Lo bello y lo triste

Antes: una adaptación libre de Frankie y la boda, de Carson McCullers

Un niño de seis años que tiene colgada una carterita de mujer, una criada negra y tuerta y una chica de doce que no se baña, conviven en una pequeña y floreada cocina familiar. La chica y el niño son primos, y la criada, Bernice, es el único ser adulto a la vista. Los tres personajes pertenecen a la novela Frankie y la boda de Carson McCullers, y fueron llevados a escena por Pablo Messiez con algunas modificaciones. Las diferencias de edad se unificaron en los actores, y la criada negra es interpretada por un hombre moreno y rellenito —el excelente Javier Rodríguez—, dando nuevos sentidos escénicos a la historia original.
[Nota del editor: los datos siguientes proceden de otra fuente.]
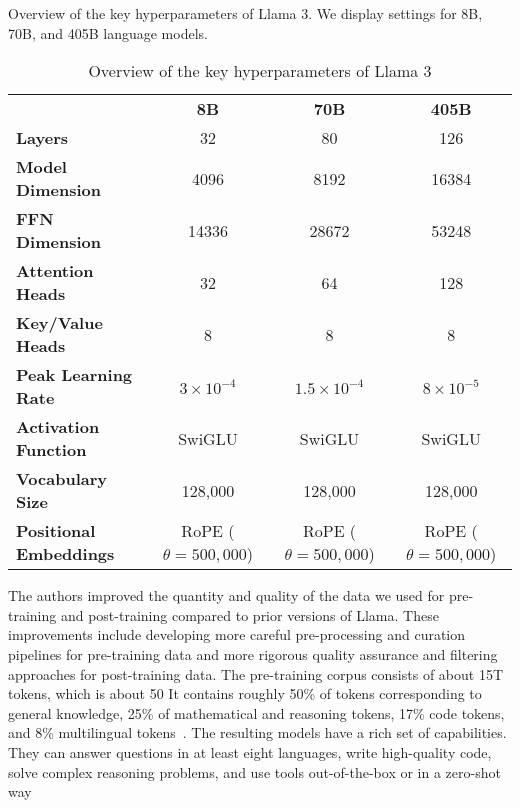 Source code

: \begin{table}[h!]
	\centering
	\caption{Overview of the key hyperparameters of Llama 3. We display settings for 8B, 70B, and 405B language models.}
	\begin{tabularx}{\textwidth}{Xccc}
		\textbf{}                      & \textbf{8B}               & \textbf{70B}              & \textbf{405B}             \\
		\textbf{Layers}                & 32                        & 80                        & 126                       \\
		\textbf{Model Dimension}       & 4096                      & 8192                      & 16384                     \\
		\textbf{FFN Dimension}         & 14336                     & 28672                     & 53248                     \\
		\textbf{Attention Heads}       & 32                        & 64                        & 128                       \\
		\textbf{Key/Value Heads}       & 8                         & 8                         & 8                         \\
		\textbf{Peak Learning Rate}    & $3 \times 10^{-4}$        & $1.5 \times 10^{-4}$      & $8 \times 10^{-5}$        \\
		\textbf{Activation Function}   & SwiGLU                    & SwiGLU                    & SwiGLU                    \\
		\textbf{Vocabulary Size}       & 128,000                   & 128,000                   & 128,000                   \\
		\textbf{Positional Embeddings} & RoPE ($\theta = 500,000$) & RoPE ($\theta = 500,000$) & RoPE ($\theta = 500,000$) \\
		\hline
	\end{tabularx}
	\caption{Overview of the key hyperparameters of Llama 3}
	\label{tab:llama3-hyperparameters}
\end{table}

The authors improved the quantity and quality of the data we used for pre-training and post-training compared to prior versions of Llama.
These improvements include developing more careful pre-processing and curation pipelines for pre-training data and more rigorous quality assurance and filtering approaches for post-training data.
The pre-training corpus consists of about 15T tokens, which is about 50%
It contains roughly 50\% of tokens corresponding to general knowledge, 25\% of mathematical and reasoning tokens, 17\% code tokens, and 8\% multilingual tokens~\cite{llama3}.
The resulting models have a rich set of capabilities.
They can answer questions in at least eight languages, write high-quality code, solve complex reasoning problems, and use tools out-of-the-box or in a zero-shot way


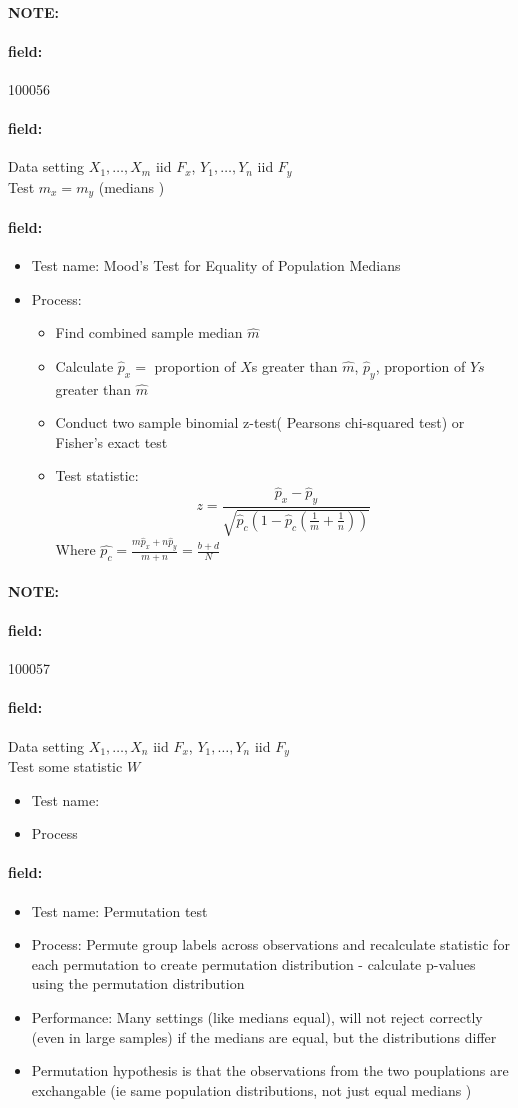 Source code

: \documentclass[12pt]{article}
\newenvironment{note}{\paragraph{NOTE:}}{}
\newenvironment{field}{\paragraph{field:}}{}
\begin{document}
\begin{note} \begin{field} \tiny 100056 \end{field}
 \begin{field}
  Data setting $X_1, \ldots , X_m$ iid $F_x$, $Y_1, \ldots, Y_n$ iid $F_y$\\ Test $m_x = m_y$ (medians )
 \end{field}
 \begin{field}
  \begin{itemize}
   \item Test name: Mood's Test for Equality of Population Medians
   \item Process:
         \begin{itemize}
          \item Find combined sample median $\hat{m}$
          \item Calculate $\hat{p}_x = $ proportion of $X$s greater than $\hat{m}$, $\hat{p}_y$, proportion of $Ys$ greater than $\hat{m}$
          \item Conduct two sample binomial z-test( Pearsons chi-squared test) or Fisher's exact test
          \item  Test statistic: $$ z = \frac{\hat{p}_x - \hat{p}_y}{\sqrt{\hat{p}_c(1 - \hat{p}_c(\frac{1}{m} + \frac{1}{n}))}} $$ Where $\hat{p_c} = \frac{m\hat{p}_x + n\hat{p}_y}{m+n} = \frac{b + d}{N}$
         \end{itemize}
  \end{itemize}
 \end{field}
\end{note}


\begin{note} \begin{field} \tiny 100057 \end{field}
 \begin{field}
  Data setting $X_1, \ldots , X_n$ iid $F_x$, $Y_1, \ldots, Y_n$ iid $F_y$\\ Test some statistic $W$
  \begin{itemize}
   \item Test name:
   \item Process
  \end{itemize}
 \end{field}
 \begin{field}
  \begin{itemize}
   \item Test name: Permutation test
   \item Process: Permute group labels across observations and recalculate statistic for each permutation to create permutation distribution - calculate p-values using the permutation distribution
   \item Performance: Many settings (like medians equal), will not reject correctly (even in large samples) if the medians are equal, but the distributions differ
   \item Permutation hypothesis is that the observations from the two pouplations are exchangable (ie same population distributions, not just equal medians )
  \end{itemize}
 \end{field}
\end{note}
\end{document}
El universo literario de MacCullers, sureño y de seres tristes e inadaptados, es transmitido en la puesta con delicadeza y, ante todo, mucha libertad. Por un lado está el relato central en el que Francisca, la chica de doce, se obsesiona con el casamiento de su hermano mayor al punto de preparar una valijita para irse con ellos en su luna de miel. Por otro, Messiez incorporó algunas anécdotas de la niñez de los actores. La floreada cocina ficcional se va desdibujando hacia uno de los costados del escenario, dejando ver maderas y bastidores al desnudo. Es en ese espacio donde los actores quiebran la cuarta pared y relatan algo que los vincula de un modo casi arbitrario con la historia: cuando uno fingió un desmayo en el velatorio de su abuelo, cuando otra jugaba a ladrar como un perro y su padre se avergonzaba, cuando otro se incomodaba con los objetos domésticos que se repetían en su casa y en las de sus amiguitos.
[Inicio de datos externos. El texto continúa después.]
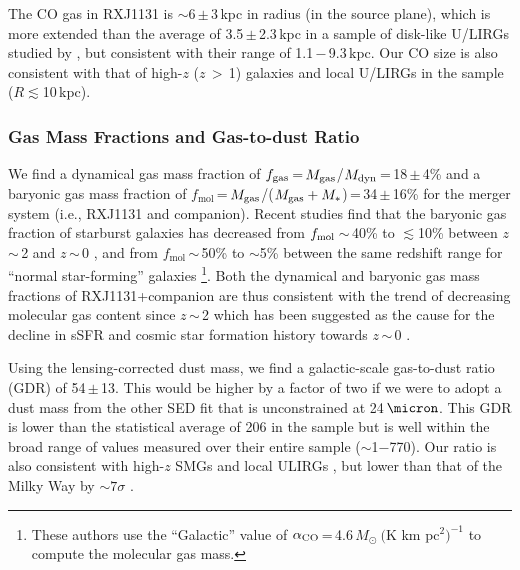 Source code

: \documentclass[]{emulateapj}
\newcommand{\alphaco}{\mbox{$\alpha_{\rm CO}$}\xspace}
\newcommand{\alphaU}{\mbox{$M_{\odot}~($K\,\,km\,\,pc$^2)^{-1}$}\xspace}
\newcommand{\eq}{\,=\,}
\newcommand{\ssim}{\,$\sim$\,}
\newcommand{\pmm}{\,$\pm$\,}
\newcommand{\SF}{star formation\xspace}
\begin{document}
The CO gas in RXJ1131 is $\sim$6\pmm3\,kpc in radius (in the source plane),
which is more
extended than the average of 3.5\pmm2.3\,kpc in a sample of disk-like U/LIRGs studied by
\citet[]{Ueda14a},
but consistent with their range of 1.1\,$-$\,9.3\,kpc.
Our CO size is also consistent with that of high-$z$
($z$\,$>$\,1) galaxies \citep[$R\sim$\,4$-$20\,kpc;
;][]{Daddi10a, Riechers11a, Ivison11a} and
local U/LIRGs in the \citet{Gao99a} sample ($R\lesssim$10\,kpc).


\subsubsection{Gas Mass Fractions and Gas-to-dust Ratio} \label{sec:frac}

We find a dynamical gas mass fraction of $f_{\rm gas}$\eq$M_{\rm gas}$/$M_{\rm dyn}$\eq18\pmm4\%
and a baryonic gas mass fraction of $f_\textrm{mol}$\eq$M_{\rm gas}$/($M_{\rm gas} + M_*$)\eq34\pmm16\% for the merger system (i.e., RXJ1131 and companion).
Recent studies find that the baryonic gas fraction of starburst galaxies has decreased from $f_{\rm mol}$\ssim40\% to $\lesssim$10\% between $z$\ssim2 and $z$\ssim0 \citep[;][]{GS04a, Tacconi06a},
and from $f_\textrm{mol}$\ssim50\% to $\sim$5\% between the same redshift range for
``normal star-forming'' galaxies \citep{Geach11a, Saintonge11a, Tacconi13a}\footnote{These authors use the ``Galactic'' value of
\alphaco\eq4.6\,\alphaU to compute the molecular gas mass.}.
Both the dynamical and baryonic gas mass fractions of RXJ1131+companion are thus consistent with the trend of decreasing molecular gas content since $z$\ssim2
which has been suggested as the cause for the decline in sSFR and cosmic \SF history towards $z$\ssim0 \citep[e.g.,][]{Tacconi13a,CW13,Genzel15a}.


Using the lensing-corrected dust mass, we find a galactic-scale
gas-to-dust ratio (GDR) of
54\pmm13.
This would be higher by a factor of two if we were to adopt a dust mass from the other SED fit that is unconstrained at 24\,$\micron$.
This GDR is lower than the statistical average of 206
in the  sample but is well within the broad
range of values measured over their entire sample ($\sim$1$-$770).
Our ratio is also consistent with high-$z$ SMGs
\citep[]{Bothwell13a} and
local ULIRGs \citep{Wilson08a}, but lower than that of the Milky Way by
$\sim 7\sigma$ \citep[ignoring systematic uncertainties;][]{Li01a,Zubko04a,Draine07a}.
\end{document}
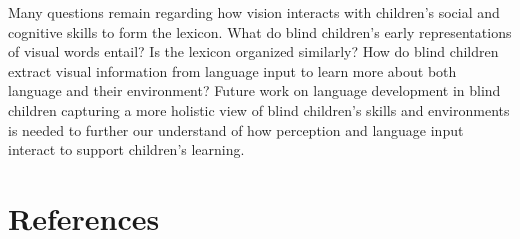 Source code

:\documentclass[
  man,floatsintext]{apa6}
\begin{document}
Many questions remain regarding how vision interacts with children's social and cognitive skills to form the lexicon. What do blind children's early representations of visual words entail? Is the lexicon organized similarly? How do blind children extract visual information from language input to learn more about both language and their environment? Future work on language development in blind children capturing a more holistic view of blind children's skills and environments is needed to further our understand of how perception and language input interact to support children's learning.

\hypertarget{references}{%
\section*{References}\label{references}}
\end{document}
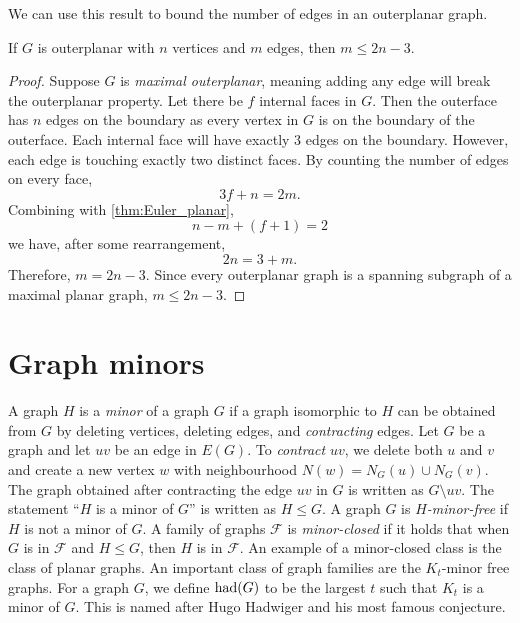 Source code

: We can use this result to bound the number of edges in an outerplanar graph.
\begin{theorem}\label{thm:outerplanar_bound}
	If \(G\) is outerplanar with \(n\) vertices and \(m\) edges, then \(m \leq 2n - 3\).
\end{theorem}

\begin{proof}
	Suppose \(G\) is \textit{maximal outerplanar}, meaning adding any edge will break the outerplanar property. Let there be \(f\) internal faces in $G$. Then the outerface has \(n\) edges on the boundary as every vertex in $G$ is on the boundary of the outerface. Each internal face will have exactly \(3\) edges on the boundary. However, each edge is touching exactly two distinct faces. By counting the number of edges on every face,
	\begin{equation*}
		3 f + n = 2m.
	\end{equation*}
	Combining with \cref{thm:Euler_planar},
	\begin{equation*}
		n - m + (f + 1) = 2
	\end{equation*}
	we have, after some rearrangement,
	\begin{equation*}
		2n = 3 + m.
	\end{equation*}
	Therefore, \(m = 2n - 3\). Since every outerplanar graph is a spanning subgraph of a maximal planar graph, \(m \leq 2n - 3\).
\end{proof}
\section{Graph minors}\label{sec:Graph Minors}
A graph \(H\) is a \textit{minor} of a graph \(G\) if a graph isomorphic to \(H\) can be obtained from \(G\) by deleting vertices, deleting edges, and \textit{contracting} edges. Let $G$ be a graph and let $uv$ be an edge in $E(G)$. To \textit{contract} \(uv\), we delete both \(u\) and \(v\) and create a new vertex \(w\) with neighbourhood \(N(w) = N_G(u) \cup N_G(v)\). The graph obtained after contracting the edge \(uv\) in $G$ is written as \(G\setminus uv\).
The statement ``\(H\) is a minor of \(G\)'' is written as \(H \leq G\). A graph \(G\) is \textit{\(H\)-minor-free} if $H$ is not a minor of $G$. A family of graphs \(\mathcal{F}\) is \textit{minor-closed} if it holds that when $G$ is in \(\mathcal{F}\) and \(H \leq G\), then $H$ is in \(\mathcal{F}\).
An example of a minor-closed class is the class of planar graphs.
An important class of graph families are the \(K_t\)-minor free graphs. For a graph \(G\), we define \(\operatorname{had}(G)\) to be the largest \(t\) such that \(K_t\) is a minor of \(G\). This is named after Hugo Hadwiger and his most famous conjecture.

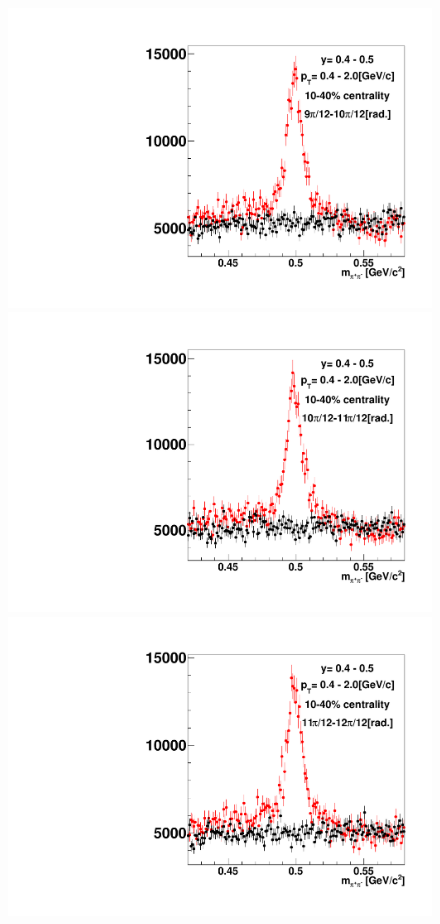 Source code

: \begin{figure}[h]
\includegraphics[width=0.14\linewidth]{chapterX/fig/ks_v1_sig/kf_ptslice0_cent1_ks_flow_phi10_rap0_check.pdf}
\includegraphics[width=0.14\linewidth]{chapterX/fig/ks_v1_sig/kf_ptslice0_cent1_ks_flow_phi11_rap0_check.pdf}
\includegraphics[width=0.14\linewidth]{chapterX/fig/ks_v1_sig/kf_ptslice0_cent1_ks_flow_phi12_rap0_check.pdf}


\end{figure}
Los tres cuerpos que se ven en Antes llaman la atención por sus (hermosas) diferencias físicas y psíquicas. Algo de la imagen que dan juntos, así como la tristeza y ternura de estos personajes recuerda los extraños vínculos de amistad y amor que Wes Anderson suele crear en sus películas. La negra Bernice sufre por un amor perdido en el pasado y cita letras de Julio Iglesias para recordarlo. El primito participa en discusiones que no comprende en absoluto y disfruta haciendo ridículas maldades en los momentos de paz. Francisca se interroga e interroga a los demás acerca de los motivos de su angustia, con la lucidez que sólo una niña de doce puede tener. Sus diferencias terminan uniéndolos. O por lo menos esa sensación queda flotando sobre las butacas, porque no podemos menos que sentirnos parte de ese entrañable grupo.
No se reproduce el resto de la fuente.